The survey of 389 owners or directors of house-building companies was carried out for leading property consultants McBains Cooper by Morar Consulting.
The companies were asked whether they were worried about the impact Brexit would have on their business in terms of restricting their ability to recruit from abroad through EU freedom of movement rights. House-builders have often recruited from EU countries because of skills shortages in the UK.
Overall, 49 per cent of respondents said they were not worried about EU withdrawal, though a significant minority – 31 per cent – said it did concern them. However, a sizeable proportion (20 per cent) said they were unsure.
In terms of regions, firms in London were among the most anxious – 38 per cent of companies surveyed in the capital were worried about Britain withdrawing from the EU.
Last week, Deputy Mayor of London Stephen Greenhalgh warned that London risks losing the large numbers of European construction workers it needs to build new homes if Britain leaves the EU.
In other parts of England, those most worried about Brexit were the North East (41 per cent) and the North West (38 per cent). Regions showing the least concern were the West Midlands (61 per cent), Eastern (60 per cent) and East Midlands (56 per cent).
Michael Thirkettle, Chief Executive of McBains Cooper, said:
“This survey will make interesting reading for the ‘leave’ and ‘remain’ campaign groups.
“Many of the companies surveyed are smaller businesses and it seems that Britain withdrawing from Europe is not an issue for most of them.

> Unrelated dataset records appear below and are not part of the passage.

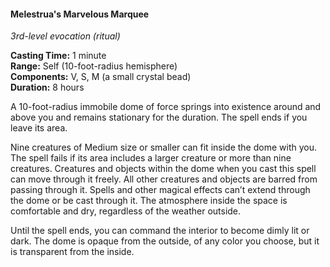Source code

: #### Melestrua's Marvelous Marquee
<!-- previously "Tiny Hut" -->
_3rd-level evocation (ritual)_

**Casting Time:** 1 minute \
**Range:** Self (10-foot-radius hemisphere) \
**Components:** V, S, M (a small crystal bead) \
**Duration:** 8 hours

A 10-foot-radius immobile dome of force springs into existence around and above you and remains stationary for the duration.
The spell ends if you leave its area.

Nine creatures of Medium size or smaller can fit inside the dome with you.
The spell fails if its area includes a larger creature or more than nine creatures.
Creatures and objects within the dome when you cast this spell can move through it freely.
All other creatures and objects are barred from passing through it.
Spells and other magical effects can’t extend through the dome or be cast through it.
The atmosphere inside the space is comfortable and dry, regardless of the weather outside.

Until the spell ends, you can command the interior to become dimly lit or dark.
The dome is opaque from the outside, of any color you choose, but it is transparent from the inside.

“London firms may be among those more worried about Brexit because, more than the rest of the country, the capital is in the middle of building and infrastructure boom which requires skilled workers from the rest of the EU. In this scenario, aBrexit could lead to a fall in house-building in London, hitting the prospects of those wanting to get on the property ladder.
“For areas such as the North East, the EU has been a huge source of inward investment. Fears over the impact on skills shortages of a Brexit are also likely to be mixed with concerns over the impact that this loss of investment will have on the regional economy and, in turn, the demand for new houses.”